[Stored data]
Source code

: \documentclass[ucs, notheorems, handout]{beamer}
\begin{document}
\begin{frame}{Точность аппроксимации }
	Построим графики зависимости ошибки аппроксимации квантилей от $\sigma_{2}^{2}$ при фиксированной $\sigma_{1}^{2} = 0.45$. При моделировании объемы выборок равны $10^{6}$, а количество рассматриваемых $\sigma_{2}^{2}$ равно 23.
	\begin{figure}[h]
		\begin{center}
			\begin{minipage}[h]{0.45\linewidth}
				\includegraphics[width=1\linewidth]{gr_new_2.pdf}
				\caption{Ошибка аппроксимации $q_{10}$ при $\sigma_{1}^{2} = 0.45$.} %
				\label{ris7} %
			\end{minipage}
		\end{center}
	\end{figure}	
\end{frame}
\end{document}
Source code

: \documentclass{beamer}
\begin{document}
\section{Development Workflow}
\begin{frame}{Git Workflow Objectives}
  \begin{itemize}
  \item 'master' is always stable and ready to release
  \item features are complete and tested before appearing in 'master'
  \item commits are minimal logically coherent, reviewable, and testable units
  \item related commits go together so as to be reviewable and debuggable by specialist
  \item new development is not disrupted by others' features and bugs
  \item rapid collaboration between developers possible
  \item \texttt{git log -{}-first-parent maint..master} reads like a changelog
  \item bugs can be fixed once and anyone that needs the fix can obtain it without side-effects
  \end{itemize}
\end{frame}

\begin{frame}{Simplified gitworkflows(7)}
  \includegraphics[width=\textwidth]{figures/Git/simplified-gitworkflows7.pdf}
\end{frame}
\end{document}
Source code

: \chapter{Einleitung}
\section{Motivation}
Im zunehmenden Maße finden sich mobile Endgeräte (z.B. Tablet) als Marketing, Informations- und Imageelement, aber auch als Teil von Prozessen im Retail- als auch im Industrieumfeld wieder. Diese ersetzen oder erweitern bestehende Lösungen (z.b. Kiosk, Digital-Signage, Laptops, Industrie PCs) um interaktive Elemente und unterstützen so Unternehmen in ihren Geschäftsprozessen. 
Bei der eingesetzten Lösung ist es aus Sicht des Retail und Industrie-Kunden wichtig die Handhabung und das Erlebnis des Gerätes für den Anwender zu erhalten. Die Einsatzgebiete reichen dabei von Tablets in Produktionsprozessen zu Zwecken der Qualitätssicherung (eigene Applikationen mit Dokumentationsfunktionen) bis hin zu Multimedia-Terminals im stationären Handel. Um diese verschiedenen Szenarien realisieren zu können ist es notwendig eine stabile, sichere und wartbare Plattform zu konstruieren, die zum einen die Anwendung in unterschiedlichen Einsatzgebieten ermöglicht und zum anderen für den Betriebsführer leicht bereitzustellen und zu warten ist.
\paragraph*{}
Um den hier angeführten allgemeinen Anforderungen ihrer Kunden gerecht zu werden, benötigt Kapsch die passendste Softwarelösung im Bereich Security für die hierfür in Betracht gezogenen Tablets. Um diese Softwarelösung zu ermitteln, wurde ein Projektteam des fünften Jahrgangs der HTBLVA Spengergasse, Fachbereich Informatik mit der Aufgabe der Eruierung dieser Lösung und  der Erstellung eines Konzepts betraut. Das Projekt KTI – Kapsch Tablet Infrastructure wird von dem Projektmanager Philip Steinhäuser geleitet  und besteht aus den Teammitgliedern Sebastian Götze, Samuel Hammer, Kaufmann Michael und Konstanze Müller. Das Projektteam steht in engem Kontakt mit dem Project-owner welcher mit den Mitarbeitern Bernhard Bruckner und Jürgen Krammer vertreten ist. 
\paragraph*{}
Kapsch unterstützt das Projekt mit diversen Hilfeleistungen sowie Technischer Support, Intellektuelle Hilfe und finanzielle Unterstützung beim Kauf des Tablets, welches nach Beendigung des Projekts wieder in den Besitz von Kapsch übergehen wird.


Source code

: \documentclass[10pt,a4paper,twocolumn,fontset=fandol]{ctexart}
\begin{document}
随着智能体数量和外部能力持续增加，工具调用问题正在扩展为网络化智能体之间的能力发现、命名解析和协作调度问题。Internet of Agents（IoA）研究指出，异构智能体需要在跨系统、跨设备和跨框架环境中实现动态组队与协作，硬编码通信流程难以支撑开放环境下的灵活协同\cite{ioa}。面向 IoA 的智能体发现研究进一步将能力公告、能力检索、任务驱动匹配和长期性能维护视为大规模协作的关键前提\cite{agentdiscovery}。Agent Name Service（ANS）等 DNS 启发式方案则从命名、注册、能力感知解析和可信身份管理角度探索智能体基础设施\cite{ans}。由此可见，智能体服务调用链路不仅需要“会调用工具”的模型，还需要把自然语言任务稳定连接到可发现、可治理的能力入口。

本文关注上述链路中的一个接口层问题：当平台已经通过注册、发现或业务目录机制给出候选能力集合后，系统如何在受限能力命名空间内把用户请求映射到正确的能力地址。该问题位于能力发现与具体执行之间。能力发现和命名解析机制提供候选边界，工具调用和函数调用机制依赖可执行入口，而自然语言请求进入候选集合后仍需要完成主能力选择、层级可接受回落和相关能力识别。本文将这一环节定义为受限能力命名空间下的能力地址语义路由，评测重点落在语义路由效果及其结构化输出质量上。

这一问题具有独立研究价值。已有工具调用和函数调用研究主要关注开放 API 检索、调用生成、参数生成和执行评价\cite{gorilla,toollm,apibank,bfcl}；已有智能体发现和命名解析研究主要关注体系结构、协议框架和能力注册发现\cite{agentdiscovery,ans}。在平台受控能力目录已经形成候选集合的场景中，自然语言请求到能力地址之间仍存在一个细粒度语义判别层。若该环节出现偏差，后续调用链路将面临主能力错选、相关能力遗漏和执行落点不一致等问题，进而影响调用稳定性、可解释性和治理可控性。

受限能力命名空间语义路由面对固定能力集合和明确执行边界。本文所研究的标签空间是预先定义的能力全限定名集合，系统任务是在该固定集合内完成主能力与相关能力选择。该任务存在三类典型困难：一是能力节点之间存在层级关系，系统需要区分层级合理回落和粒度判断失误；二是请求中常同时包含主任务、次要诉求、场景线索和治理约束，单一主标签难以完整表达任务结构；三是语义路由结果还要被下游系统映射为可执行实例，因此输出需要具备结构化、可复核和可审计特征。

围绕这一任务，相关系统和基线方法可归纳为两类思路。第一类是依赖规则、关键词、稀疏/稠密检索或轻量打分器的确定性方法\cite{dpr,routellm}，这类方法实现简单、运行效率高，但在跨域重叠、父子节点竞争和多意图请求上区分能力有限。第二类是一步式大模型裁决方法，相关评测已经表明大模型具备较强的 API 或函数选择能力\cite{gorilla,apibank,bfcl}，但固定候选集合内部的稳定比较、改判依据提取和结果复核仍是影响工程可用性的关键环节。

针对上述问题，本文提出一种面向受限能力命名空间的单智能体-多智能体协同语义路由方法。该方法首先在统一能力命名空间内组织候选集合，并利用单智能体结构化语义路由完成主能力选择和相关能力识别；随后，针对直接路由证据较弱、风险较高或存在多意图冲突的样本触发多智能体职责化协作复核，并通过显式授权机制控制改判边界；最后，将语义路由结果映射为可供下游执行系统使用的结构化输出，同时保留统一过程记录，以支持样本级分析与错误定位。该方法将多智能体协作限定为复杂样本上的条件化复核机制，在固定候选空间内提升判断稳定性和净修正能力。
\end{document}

▶ **What you need to do**
Your task is to gather all lines from the entries above that hold the word "beamer".

▶ **Result of this exercise**
: \documentclass[ucs, notheorems, handout]{beamer}
: \documentclass{beamer}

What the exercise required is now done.